The FAA also will require that only new aircraft meet a second more stringent burn-through test designed to assure passengers more time to escape a burning plane, sources said.
Nonetheless, the FAA soon will order replacement of thermal insulation on more than 700 airliners, including the type of aircraft involved in the 1998 crash of Swissair Flight 111, because it fails new flammability tests, the sources said.
The Swissair jet, an MD-11 made by McDonnell-Douglas before the company was bought by Boeing, plunged into the Atlantic Ocean near Halifax, Nova Scotia, on Sept. 2, 1998, killing all 229 people aboard.
Hundreds or thousands of other airliners might be included in a later rule-making process, but tests have shown that insulation on many aircraft will meet new tests for the possible spread of flame aboard aircraft.
The replacement will cost hundreds of millions of dollars but will be much less expensive than a fleetwide replacement of all insulation. There are more than 5,000 airliners operating in the United States.
The FAA last August had recommended that all insulation on almost all airliners be replaced, pending completion of new flammability tests. It specified that a new type of insulation manufactured by the California-based Orcon would meet the new tests, and grandfathered in one other type of insulation, although it was not likely to fully meet the test.
Those tests are nearly complete, the sources said, and show that some of the material used on some other airliners will meet the new flammability standards. How many is uncertain, but the sources said a fleetwide replacement will not be necessary.
Canadian investigators still do not know whether the metalized Mylar covering used on insulation on the Swissair MD-11 played any role in the fire that spread in the ceiling above the cockpit before the plane crashed. However, the crash added new urgency to testing already under way because of several other aircraft fires worldwide.
The FAA has decided to take a two-track approach, beginning with an order called an airworthiness directive that will give airlines four years to replace metalized Mylar insulation on the McDonnell Douglas MD-11, DC-10, MD-80 and MD-90 planes, sources said.

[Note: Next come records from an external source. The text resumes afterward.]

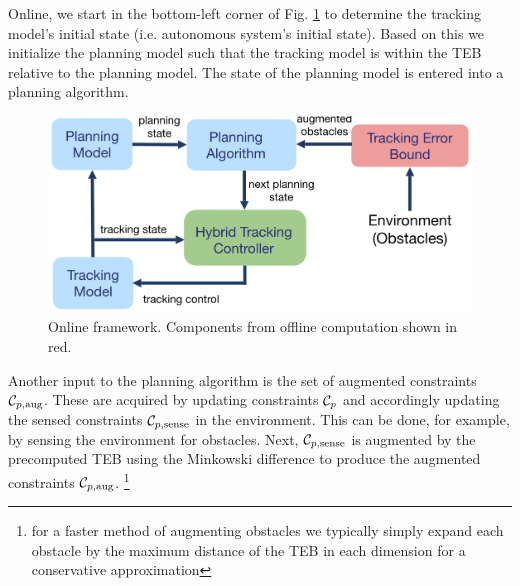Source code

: Online, we start in the bottom-left corner of Fig. \ref{fig:fw_online} to determine the tracking model's initial state (i.e. autonomous system's initial state). Based on this we initialize the planning model such that the tracking model is within the TEB relative to the planning model. The state of the planning model is entered into a planning algorithm.  
\begin{figure}[h!]
	\centering
	\includegraphics[width=1\columnwidth]{fig/framework_online_2}
	\caption{Online framework. Components from offline computation shown in red.}
	\label{fig:fw_online}
\end{figure}
Another input to the planning algorithm is the set of augmented constraints $\mathcal C_{p,\text{aug}}$.  These are acquired by updating constraints $\mathcal C_p$ and accordingly updating the sensed constraints $\mathcal C_{p,\text{sense}}$ in the environment.  This can be done, for example, by sensing the environment for obstacles. Next, $\mathcal C_{p,\text{sense}}$ is augmented  by the precomputed TEB using the Minkowski difference to produce the augmented constraints $\mathcal C_{p,\text{aug}}$. \footnote{for a faster method of augmenting obstacles we typically simply expand each obstacle by the maximum distance of the TEB in each dimension for a conservative approximation}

About 726 planes would be involved.
In a few months, the FAA would propose a rule that requiring other insulation on other airliners to meet the new flame propagation test. Sources said some current insulation such as metalized Tevlar, Kapton-covered insulation and a product called InsulFab330 will meet the standards.
The rule-making process is slower and more deliberative than an airworthiness directive.
The FAA will propose new burn-through standards for insulation but will apply it only to new airliners.